Links with extra "\\\"

Post Reply
madnauseam
Posts: 41
Joined: 14 Nov 2022, 21:48

Links with extra "\\\"

Post by madnauseam »

Hi,

I was creating a custom template and I ended up with a lot of links that end with multiple "\\\\" chars.
I believe the correct link is still parsed, but this generates a lot of needless links.

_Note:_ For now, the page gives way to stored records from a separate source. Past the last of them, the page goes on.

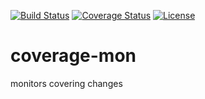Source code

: [![Build Status](https://travis-ci.org/Ragnaroek/coverage-mon.svg?branch=master)](https://travis-ci.org/Ragnaroek/coverage-mon)
[![Coverage Status](https://coveralls.io/repos/github/Ragnaroek/coverage-mon/badge.svg?branch=master)](https://coveralls.io/github/Ragnaroek/coverage-mon?branch=master)
[![License](https://img.shields.io/badge/license-GPLv3-blue.svg)](https://github.com/Ragnaroek/rust-trellis/blob/master/LICENSE)

# coverage-mon
monitors covering changes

Do you have any idea what could be causing this issue?

Thanks

EDIT: I should have added a bit more info.


Take this link (NSWF)

Code: Select all

https://forum.candidgirls.io/t/fit-latina-in-onepiece-flex-gif/499923
In the Excluded links I have:

Code: Select all

^https?://(www\.)?candidgirls\.io
https://forum.candidgirls.io/privacy
https://forum.candidgirls.io/login
https://forum.candidgirls.io/tos
https://forum.candidgirls.io/guidelines
https://forum.candidgirls.io/categories
https://forum.candidgirls.io/u
https://forum.candidgirls.io/tag
https://forum.candidgirls.io/letter_avatar_proxy
images/emoji/
https://forum.candidgirls.io/c
In the Included links I have:

Code: Select all

https://forum.candidgirls.io/t/
https://forum.candidgirls.io/uploads/    (this one is where the attachments are)
I have played a bit with the excluded pages parts in order to parse out needless code other than the image links, but I am still getting these extra links.

Once again, thank you.
Maksym
Site Admin
Posts: 2259
Joined: 02 Mar 2009, 17:02

Re: Links with extra "\\\"

Post by Maksym »

It looks like all the links with the extra "\" characters are located before the "</header>" tag, so adding one [ Excluded Page Part ] like this should do the job:

Code: Select all

From:
To: </header>
Another note. Why do you exclude www.candidgirls.io? There are no links to that website from the forum. I think the only Excluded URL (if you want to go that way) that you need is

Code: Select all

candidgirls\.io
And the only [Included URL] that you need is

Code: Select all

/original/
I think you are overcomplicating things.
madnauseam
Posts: 41
Joined: 14 Nov 2022, 21:48

Re: Links with extra "\\\"

Post by madnauseam »

Maksym wrote: 29 Nov 2024, 11:24 It looks like all the links with the extra "\" characters are located before the "</header>" tag, so adding one [ Excluded Page Part ] like this should do the job:

Code: Select all

From:
To: </header>
Another note. Why do you exclude www.candidgirls.io? There are no links to that website from the forum. I think the only Excluded URL (if you want to go that way) that you need is

Code: Select all

candidgirls\.io
And the only [Included URL] that you need is

Code: Select all

/original/
I think you are overcomplicating things.
Thanks for your input, Maksym!

The idea I had in mind was to crawl a category, for example:
and download each thread from that category.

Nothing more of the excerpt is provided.